§ **What the task requires**
A single number is required: the count of lines in the following entries that include the word "shields".

** Opening Supplied material block **

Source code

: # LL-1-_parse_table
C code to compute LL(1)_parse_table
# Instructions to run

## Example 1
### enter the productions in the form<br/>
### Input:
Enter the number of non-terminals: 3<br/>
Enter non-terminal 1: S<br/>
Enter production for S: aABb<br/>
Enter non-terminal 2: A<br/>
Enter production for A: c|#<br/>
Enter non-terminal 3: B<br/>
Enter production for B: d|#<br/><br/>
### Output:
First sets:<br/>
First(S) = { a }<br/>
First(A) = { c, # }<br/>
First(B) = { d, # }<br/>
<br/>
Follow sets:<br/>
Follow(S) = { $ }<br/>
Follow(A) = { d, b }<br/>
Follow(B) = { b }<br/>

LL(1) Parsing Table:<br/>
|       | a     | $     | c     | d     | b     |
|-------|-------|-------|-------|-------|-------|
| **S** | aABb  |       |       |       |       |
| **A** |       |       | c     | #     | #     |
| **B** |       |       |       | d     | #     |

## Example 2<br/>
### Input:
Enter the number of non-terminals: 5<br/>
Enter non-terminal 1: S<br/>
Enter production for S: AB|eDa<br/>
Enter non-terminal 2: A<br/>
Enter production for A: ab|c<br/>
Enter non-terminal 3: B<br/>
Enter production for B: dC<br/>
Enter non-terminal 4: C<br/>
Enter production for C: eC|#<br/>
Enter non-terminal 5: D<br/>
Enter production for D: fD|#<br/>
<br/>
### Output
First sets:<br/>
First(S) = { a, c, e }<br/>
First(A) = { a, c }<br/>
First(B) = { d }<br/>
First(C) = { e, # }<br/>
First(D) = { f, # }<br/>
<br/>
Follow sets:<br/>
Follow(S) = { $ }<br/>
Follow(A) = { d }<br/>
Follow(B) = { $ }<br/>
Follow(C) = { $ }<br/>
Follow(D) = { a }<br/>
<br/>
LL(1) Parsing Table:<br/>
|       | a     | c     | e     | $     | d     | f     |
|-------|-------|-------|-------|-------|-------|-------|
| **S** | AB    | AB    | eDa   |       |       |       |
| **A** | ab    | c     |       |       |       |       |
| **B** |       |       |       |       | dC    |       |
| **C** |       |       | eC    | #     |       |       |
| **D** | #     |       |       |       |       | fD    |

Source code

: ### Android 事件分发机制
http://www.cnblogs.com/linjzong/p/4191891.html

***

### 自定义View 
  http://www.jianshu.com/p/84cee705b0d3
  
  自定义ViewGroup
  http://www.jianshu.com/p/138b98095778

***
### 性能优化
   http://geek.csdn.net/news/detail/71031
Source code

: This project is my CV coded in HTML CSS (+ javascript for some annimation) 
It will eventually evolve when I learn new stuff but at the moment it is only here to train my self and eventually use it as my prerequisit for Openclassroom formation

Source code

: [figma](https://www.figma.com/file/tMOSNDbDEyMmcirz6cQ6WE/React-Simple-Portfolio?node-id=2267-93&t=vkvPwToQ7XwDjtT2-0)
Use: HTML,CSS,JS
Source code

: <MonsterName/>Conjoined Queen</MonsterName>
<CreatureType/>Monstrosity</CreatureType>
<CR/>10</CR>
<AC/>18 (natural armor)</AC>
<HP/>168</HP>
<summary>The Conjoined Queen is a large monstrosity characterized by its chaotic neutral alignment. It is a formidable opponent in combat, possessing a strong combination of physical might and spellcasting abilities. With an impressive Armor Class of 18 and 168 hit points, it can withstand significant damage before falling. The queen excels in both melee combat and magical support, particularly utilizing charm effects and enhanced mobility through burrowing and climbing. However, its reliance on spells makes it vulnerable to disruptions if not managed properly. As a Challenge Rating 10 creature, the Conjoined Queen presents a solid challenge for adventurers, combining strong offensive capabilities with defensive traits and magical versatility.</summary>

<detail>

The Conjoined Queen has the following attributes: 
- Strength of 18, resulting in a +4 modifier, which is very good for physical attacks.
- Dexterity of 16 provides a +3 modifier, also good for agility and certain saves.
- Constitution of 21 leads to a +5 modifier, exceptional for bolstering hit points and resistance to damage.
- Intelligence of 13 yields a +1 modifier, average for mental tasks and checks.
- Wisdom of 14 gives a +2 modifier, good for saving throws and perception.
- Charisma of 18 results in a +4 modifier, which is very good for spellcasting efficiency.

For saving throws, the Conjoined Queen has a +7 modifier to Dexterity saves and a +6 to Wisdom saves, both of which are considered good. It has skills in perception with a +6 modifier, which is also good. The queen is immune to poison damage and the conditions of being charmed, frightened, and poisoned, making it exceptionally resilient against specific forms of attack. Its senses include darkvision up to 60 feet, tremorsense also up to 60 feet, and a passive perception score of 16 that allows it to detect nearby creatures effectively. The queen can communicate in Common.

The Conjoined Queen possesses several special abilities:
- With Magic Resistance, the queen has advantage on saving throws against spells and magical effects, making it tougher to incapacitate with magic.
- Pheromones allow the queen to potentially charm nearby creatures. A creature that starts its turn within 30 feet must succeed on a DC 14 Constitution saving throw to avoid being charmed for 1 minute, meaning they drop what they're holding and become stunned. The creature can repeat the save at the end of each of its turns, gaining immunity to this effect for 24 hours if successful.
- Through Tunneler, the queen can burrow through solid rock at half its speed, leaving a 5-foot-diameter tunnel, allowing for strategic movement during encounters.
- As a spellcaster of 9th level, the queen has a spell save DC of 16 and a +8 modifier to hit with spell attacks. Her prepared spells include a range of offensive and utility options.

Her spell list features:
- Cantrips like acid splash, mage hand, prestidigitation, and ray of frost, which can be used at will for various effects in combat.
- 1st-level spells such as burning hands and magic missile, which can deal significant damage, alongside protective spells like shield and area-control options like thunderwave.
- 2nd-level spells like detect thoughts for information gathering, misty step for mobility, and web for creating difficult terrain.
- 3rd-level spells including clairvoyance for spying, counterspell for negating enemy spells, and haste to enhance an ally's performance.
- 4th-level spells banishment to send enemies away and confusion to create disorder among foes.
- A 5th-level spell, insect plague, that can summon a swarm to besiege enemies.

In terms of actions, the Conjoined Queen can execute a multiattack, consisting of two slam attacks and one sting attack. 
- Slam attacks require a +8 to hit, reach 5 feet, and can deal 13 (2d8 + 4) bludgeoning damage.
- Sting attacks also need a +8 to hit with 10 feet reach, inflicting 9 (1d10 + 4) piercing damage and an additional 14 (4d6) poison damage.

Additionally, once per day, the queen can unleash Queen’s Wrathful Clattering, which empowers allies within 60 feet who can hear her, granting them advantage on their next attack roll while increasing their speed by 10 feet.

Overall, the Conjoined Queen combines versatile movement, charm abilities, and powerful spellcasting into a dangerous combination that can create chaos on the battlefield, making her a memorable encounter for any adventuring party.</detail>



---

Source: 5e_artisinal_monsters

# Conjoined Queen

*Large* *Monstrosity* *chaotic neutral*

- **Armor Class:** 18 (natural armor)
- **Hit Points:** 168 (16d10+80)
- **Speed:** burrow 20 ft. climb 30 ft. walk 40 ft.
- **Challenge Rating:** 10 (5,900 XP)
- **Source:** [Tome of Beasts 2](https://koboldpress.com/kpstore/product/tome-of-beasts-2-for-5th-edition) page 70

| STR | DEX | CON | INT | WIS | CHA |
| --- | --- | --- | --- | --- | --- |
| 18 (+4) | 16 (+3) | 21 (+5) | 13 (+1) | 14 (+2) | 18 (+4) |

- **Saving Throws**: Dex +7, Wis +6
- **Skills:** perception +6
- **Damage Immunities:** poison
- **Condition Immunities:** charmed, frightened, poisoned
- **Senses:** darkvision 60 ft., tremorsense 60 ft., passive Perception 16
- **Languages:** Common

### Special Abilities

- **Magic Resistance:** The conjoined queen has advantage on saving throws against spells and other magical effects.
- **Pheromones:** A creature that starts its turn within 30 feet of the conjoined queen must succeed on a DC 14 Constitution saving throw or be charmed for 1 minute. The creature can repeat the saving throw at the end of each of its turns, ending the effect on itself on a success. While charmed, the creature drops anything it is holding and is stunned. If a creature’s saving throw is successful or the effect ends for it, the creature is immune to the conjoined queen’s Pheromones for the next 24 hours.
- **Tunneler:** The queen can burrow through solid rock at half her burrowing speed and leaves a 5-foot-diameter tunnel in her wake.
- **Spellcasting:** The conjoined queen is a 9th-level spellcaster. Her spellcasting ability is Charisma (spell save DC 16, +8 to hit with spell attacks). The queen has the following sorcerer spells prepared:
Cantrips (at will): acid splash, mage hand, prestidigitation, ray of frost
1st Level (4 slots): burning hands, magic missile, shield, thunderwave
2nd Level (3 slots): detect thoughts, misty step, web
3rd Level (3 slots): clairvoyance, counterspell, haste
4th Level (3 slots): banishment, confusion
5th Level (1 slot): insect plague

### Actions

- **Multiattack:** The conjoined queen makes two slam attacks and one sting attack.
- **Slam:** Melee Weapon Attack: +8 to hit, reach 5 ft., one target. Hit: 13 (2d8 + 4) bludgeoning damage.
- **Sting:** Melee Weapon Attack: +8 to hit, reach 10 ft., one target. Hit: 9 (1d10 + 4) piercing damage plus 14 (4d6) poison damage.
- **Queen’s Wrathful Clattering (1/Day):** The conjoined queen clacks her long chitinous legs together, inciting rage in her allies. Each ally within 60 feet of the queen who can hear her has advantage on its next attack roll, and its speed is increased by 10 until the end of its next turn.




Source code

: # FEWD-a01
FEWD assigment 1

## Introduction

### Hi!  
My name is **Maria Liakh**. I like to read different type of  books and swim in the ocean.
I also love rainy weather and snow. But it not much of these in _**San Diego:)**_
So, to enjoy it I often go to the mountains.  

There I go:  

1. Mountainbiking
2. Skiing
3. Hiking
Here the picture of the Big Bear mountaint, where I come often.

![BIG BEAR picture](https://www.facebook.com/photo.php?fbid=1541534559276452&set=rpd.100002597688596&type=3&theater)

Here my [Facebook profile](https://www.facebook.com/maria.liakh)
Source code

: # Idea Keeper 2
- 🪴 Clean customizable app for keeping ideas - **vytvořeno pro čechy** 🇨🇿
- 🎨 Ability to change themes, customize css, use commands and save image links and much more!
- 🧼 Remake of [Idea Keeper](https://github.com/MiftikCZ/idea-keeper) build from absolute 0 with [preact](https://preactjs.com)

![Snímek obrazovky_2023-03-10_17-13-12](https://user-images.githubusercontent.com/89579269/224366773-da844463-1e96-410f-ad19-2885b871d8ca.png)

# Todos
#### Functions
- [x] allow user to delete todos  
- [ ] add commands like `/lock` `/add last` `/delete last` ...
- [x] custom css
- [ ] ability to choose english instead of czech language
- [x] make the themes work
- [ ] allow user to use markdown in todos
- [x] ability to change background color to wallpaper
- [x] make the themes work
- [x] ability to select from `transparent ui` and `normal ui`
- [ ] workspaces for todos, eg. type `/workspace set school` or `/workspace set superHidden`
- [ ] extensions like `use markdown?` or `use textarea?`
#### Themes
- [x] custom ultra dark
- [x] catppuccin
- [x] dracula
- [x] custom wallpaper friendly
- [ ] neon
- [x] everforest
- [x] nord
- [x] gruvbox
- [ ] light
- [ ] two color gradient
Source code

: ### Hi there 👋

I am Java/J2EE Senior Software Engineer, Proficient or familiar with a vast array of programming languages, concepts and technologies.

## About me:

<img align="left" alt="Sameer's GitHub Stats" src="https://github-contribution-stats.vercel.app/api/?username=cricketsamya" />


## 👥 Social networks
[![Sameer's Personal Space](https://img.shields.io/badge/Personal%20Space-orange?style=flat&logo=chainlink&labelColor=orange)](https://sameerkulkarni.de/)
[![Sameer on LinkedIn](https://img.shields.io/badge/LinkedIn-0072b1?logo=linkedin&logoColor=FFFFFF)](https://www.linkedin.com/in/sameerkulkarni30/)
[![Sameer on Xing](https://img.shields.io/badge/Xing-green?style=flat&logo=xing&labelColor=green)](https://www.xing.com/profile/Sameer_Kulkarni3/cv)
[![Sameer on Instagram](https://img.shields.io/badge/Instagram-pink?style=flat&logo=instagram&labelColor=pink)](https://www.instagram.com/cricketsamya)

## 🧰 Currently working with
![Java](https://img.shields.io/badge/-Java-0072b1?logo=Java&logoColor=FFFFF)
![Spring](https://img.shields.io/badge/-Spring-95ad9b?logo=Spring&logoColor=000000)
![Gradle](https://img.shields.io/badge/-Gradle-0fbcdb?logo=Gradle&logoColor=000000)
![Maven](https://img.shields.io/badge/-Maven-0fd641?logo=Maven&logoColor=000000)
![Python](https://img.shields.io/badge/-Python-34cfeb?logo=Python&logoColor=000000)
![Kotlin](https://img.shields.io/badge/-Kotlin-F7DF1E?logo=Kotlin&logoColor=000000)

** Closing Supplied material block **

§ **Response to this exercise**
10